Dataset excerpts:
........

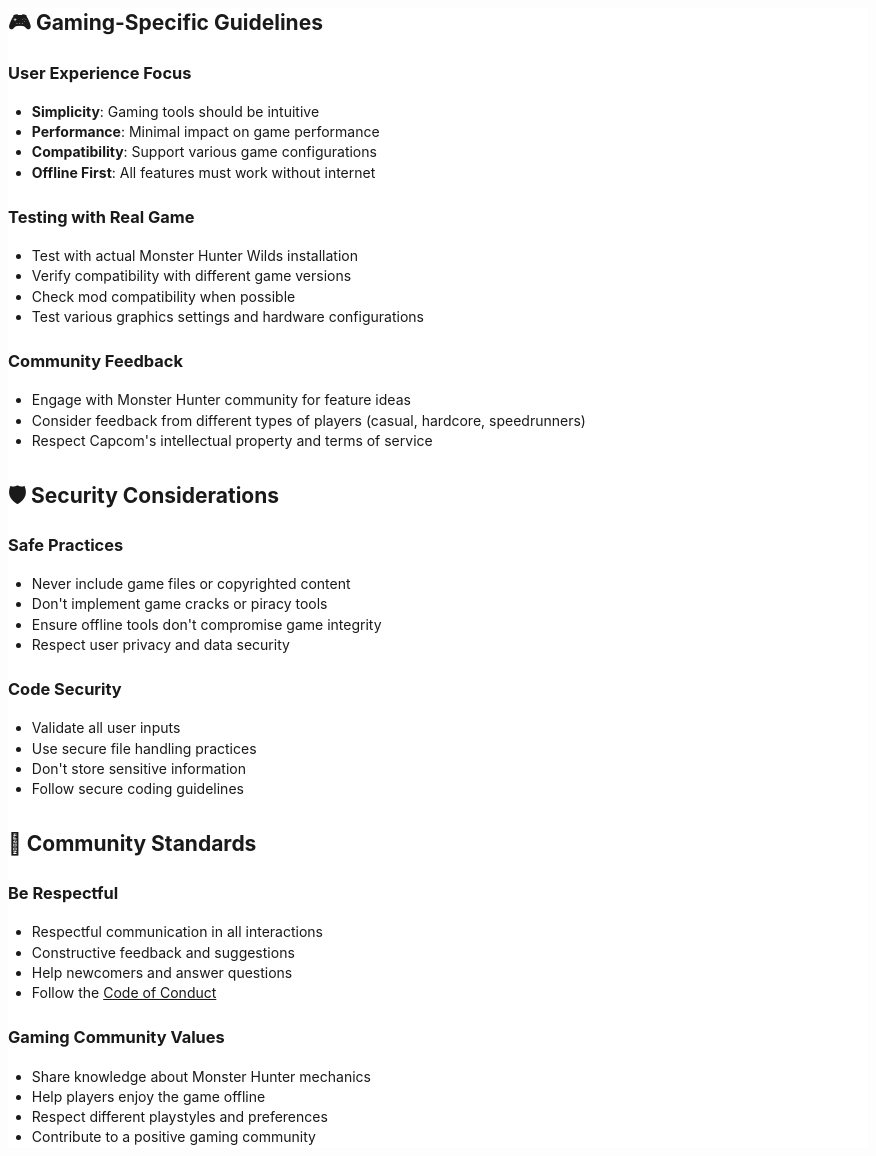 ## 🎮 Gaming-Specific Guidelines

### User Experience Focus
- **Simplicity**: Gaming tools should be intuitive
- **Performance**: Minimal impact on game performance
- **Compatibility**: Support various game configurations
- **Offline First**: All features must work without internet

### Testing with Real Game
- Test with actual Monster Hunter Wilds installation
- Verify compatibility with different game versions
- Check mod compatibility when possible
- Test various graphics settings and hardware configurations

### Community Feedback
- Engage with Monster Hunter community for feature ideas
- Consider feedback from different types of players (casual, hardcore, speedrunners)
- Respect Capcom's intellectual property and terms of service

## 🛡️ Security Considerations

### Safe Practices
- Never include game files or copyrighted content
- Don't implement game cracks or piracy tools
- Ensure offline tools don't compromise game integrity
- Respect user privacy and data security

### Code Security
- Validate all user inputs
- Use secure file handling practices
- Don't store sensitive information
- Follow secure coding guidelines

## 🎯 Community Standards

### Be Respectful
- Respectful communication in all interactions
- Constructive feedback and suggestions
- Help newcomers and answer questions
- Follow the [Code of Conduct](CODE_OF_CONDUCT.md)

### Gaming Community Values
- Share knowledge about Monster Hunter mechanics
- Help players enjoy the game offline
- Respect different playstyles and preferences
- Contribute to a positive gaming community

........

§ **What you need to do**
Start with the first line of the records above and end with the line containing "- Help players enjoy the game offline". Output those lines exactly, pictures excluded.

§ **Solution for this exercise**
 ## 🎮 Gaming-Specific Guidelines

### User Experience Focus
- **Simplicity**: Gaming tools should be intuitive
- **Performance**: Minimal impact on game performance
- **Compatibility**: Support various game configurations
- **Offline First**: All features must work without internet

### Testing with Real Game
- Test with actual Monster Hunter Wilds installation
- Verify compatibility with different game versions
- Check mod compatibility when possible
- Test various graphics settings and hardware configurations

### Community Feedback
- Engage with Monster Hunter community for feature ideas
- Consider feedback from different types of players (casual, hardcore, speedrunners)
- Respect Capcom's intellectual property and terms of service

## 🛡️ Security Considerations

### Safe Practices
- Never include game files or copyrighted content
- Don't implement game cracks or piracy tools
- Ensure offline tools don't compromise game integrity
- Respect user privacy and data security

### Code Security
- Validate all user inputs
- Use secure file handling practices
- Don't store sensitive information
- Follow secure coding guidelines

## 🎯 Community Standards

### Be Respectful
- Respectful communication in all interactions
- Constructive feedback and suggestions
- Help newcomers and answer questions
- Follow the [Code of Conduct](CODE_OF_CONDUCT.md)

### Gaming Community Values
- Share knowledge about Monster Hunter mechanics
- Help players enjoy the game offline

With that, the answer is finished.